*The data*.
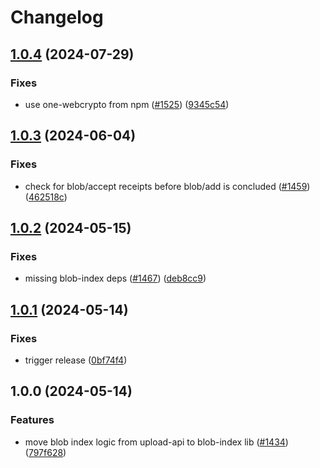 # Changelog

## [1.0.4](https://github.com/storacha-network/w3up/compare/blob-index-v1.0.3...blob-index-v1.0.4) (2024-07-29)


### Fixes

* use one-webcrypto from npm ([#1525](https://github.com/storacha-network/w3up/issues/1525)) ([9345c54](https://github.com/storacha-network/w3up/commit/9345c5415bc0b0d6ce8ccdbe92eb155b11835fd8))

## [1.0.3](https://github.com/w3s-project/w3up/compare/blob-index-v1.0.2...blob-index-v1.0.3) (2024-06-04)


### Fixes

* check for blob/accept receipts before blob/add is concluded ([#1459](https://github.com/w3s-project/w3up/issues/1459)) ([462518c](https://github.com/w3s-project/w3up/commit/462518ca832515c65cc674e8aef3c28f2228797d))

## [1.0.2](https://github.com/w3s-project/w3up/compare/blob-index-v1.0.1...blob-index-v1.0.2) (2024-05-15)


### Fixes

* missing blob-index deps ([#1467](https://github.com/w3s-project/w3up/issues/1467)) ([deb8cc9](https://github.com/w3s-project/w3up/commit/deb8cc97b6e21db9e863a6ae2b457cf13af5454b))

## [1.0.1](https://github.com/w3s-project/w3up/compare/blob-index-v1.0.0...blob-index-v1.0.1) (2024-05-14)


### Fixes

* trigger release ([0bf74f4](https://github.com/w3s-project/w3up/commit/0bf74f44183e38d298308ccd469589c07cd760b0))

## 1.0.0 (2024-05-14)


### Features

* move blob index logic from upload-api to blob-index lib ([#1434](https://github.com/w3s-project/w3up/issues/1434)) ([797f628](https://github.com/w3s-project/w3up/commit/797f6285c1b000af9eaf0240f85deca6a0b83e06))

*What to work on*. If any entry holds a picture, drop the picture and copy everything else exactly.

*Answer box*.
 # Changelog

## [1.0.4](https://github.com/storacha-network/w3up/compare/blob-index-v1.0.3...blob-index-v1.0.4) (2024-07-29)


### Fixes

* use one-webcrypto from npm ([#1525](https://github.com/storacha-network/w3up/issues/1525)) ([9345c54](https://github.com/storacha-network/w3up/commit/9345c5415bc0b0d6ce8ccdbe92eb155b11835fd8))

## [1.0.3](https://github.com/w3s-project/w3up/compare/blob-index-v1.0.2...blob-index-v1.0.3) (2024-06-04)


### Fixes

* check for blob/accept receipts before blob/add is concluded ([#1459](https://github.com/w3s-project/w3up/issues/1459)) ([462518c](https://github.com/w3s-project/w3up/commit/462518ca832515c65cc674e8aef3c28f2228797d))

## [1.0.2](https://github.com/w3s-project/w3up/compare/blob-index-v1.0.1...blob-index-v1.0.2) (2024-05-15)


### Fixes

* missing blob-index deps ([#1467](https://github.com/w3s-project/w3up/issues/1467)) ([deb8cc9](https://github.com/w3s-project/w3up/commit/deb8cc97b6e21db9e863a6ae2b457cf13af5454b))

## [1.0.1](https://github.com/w3s-project/w3up/compare/blob-index-v1.0.0...blob-index-v1.0.1) (2024-05-14)


### Fixes

* trigger release ([0bf74f4](https://github.com/w3s-project/w3up/commit/0bf74f44183e38d298308ccd469589c07cd760b0))

## 1.0.0 (2024-05-14)


### Features

* move blob index logic from upload-api to blob-index lib ([#1434](https://github.com/w3s-project/w3up/issues/1434)) ([797f628](https://github.com/w3s-project/w3up/commit/797f6285c1b000af9eaf0240f85deca6a0b83e06))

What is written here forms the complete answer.